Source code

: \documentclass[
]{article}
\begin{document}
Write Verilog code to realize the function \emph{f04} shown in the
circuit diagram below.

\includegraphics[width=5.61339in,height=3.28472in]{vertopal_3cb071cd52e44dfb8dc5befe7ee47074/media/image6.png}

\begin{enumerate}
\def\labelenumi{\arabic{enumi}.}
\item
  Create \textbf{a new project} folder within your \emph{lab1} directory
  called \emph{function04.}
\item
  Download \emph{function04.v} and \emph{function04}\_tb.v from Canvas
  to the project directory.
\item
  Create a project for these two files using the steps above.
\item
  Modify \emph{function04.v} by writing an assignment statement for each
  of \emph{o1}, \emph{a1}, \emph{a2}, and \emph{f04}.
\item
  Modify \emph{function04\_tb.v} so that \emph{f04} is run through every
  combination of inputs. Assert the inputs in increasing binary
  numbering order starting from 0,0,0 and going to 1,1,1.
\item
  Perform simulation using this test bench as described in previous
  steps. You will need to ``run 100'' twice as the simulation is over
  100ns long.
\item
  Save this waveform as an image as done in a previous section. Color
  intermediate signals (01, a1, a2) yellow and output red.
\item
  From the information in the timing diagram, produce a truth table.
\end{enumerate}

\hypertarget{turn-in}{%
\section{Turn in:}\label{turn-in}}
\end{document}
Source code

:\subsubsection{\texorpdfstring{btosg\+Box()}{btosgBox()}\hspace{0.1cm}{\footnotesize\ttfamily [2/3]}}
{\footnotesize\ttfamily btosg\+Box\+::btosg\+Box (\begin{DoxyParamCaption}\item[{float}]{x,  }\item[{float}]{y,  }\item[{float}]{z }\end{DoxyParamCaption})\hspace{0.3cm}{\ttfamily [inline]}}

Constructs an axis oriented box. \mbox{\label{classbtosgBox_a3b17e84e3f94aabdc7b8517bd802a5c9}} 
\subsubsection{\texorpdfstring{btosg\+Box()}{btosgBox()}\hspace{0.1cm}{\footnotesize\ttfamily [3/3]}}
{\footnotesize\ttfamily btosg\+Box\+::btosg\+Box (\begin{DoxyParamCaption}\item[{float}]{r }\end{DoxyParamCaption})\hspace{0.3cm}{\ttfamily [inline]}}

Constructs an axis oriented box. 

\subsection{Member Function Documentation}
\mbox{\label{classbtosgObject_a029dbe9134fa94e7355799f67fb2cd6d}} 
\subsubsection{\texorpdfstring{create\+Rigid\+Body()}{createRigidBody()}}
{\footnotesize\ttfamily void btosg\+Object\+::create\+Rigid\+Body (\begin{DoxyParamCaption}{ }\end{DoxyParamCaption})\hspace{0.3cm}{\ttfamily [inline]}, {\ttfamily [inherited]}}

----------------

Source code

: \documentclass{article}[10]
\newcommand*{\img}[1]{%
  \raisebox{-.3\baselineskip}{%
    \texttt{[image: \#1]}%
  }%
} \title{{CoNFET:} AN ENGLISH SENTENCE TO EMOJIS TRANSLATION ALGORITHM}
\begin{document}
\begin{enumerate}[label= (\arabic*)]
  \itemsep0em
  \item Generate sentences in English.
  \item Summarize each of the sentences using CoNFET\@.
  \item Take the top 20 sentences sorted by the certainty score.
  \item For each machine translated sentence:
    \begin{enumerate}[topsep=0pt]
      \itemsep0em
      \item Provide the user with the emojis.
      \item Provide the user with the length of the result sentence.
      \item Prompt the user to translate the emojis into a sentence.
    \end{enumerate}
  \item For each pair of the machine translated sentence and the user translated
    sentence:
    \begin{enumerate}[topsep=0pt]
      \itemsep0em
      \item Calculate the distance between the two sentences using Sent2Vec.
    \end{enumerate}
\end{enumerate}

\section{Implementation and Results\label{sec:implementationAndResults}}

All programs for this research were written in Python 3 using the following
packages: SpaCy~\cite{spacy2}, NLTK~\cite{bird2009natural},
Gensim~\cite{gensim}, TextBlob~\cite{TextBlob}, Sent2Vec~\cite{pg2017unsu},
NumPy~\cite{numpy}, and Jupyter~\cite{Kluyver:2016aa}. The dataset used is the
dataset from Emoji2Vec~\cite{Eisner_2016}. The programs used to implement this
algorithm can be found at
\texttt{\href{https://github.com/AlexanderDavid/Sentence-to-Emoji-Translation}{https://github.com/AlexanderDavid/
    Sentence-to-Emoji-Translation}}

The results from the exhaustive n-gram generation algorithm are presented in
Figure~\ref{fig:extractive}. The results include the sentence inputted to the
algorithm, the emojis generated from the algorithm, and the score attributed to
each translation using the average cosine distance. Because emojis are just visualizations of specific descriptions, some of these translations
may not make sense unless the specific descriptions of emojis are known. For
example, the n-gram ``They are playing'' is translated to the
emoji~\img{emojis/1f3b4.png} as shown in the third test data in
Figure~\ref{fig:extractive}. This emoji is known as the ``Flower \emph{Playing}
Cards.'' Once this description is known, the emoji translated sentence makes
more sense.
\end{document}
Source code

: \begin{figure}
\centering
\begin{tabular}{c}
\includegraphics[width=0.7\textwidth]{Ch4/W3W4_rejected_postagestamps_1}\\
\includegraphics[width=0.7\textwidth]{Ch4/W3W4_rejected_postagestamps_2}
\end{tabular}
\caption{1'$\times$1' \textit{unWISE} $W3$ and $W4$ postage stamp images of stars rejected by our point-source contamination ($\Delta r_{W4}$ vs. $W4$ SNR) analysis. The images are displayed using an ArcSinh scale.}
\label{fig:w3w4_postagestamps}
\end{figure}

----------------

Out of the records, collect only those lines that contain the string "texorpdfstring".

### [ANSWER]
:\subsubsection{\texorpdfstring{btosg\+Box()}{btosgBox()}\hspace{0.1cm}{\footnotesize\ttfamily [2/3]}}
\subsubsection{\texorpdfstring{btosg\+Box()}{btosgBox()}\hspace{0.1cm}{\footnotesize\ttfamily [3/3]}}
\subsubsection{\texorpdfstring{create\+Rigid\+Body()}{createRigidBody()}}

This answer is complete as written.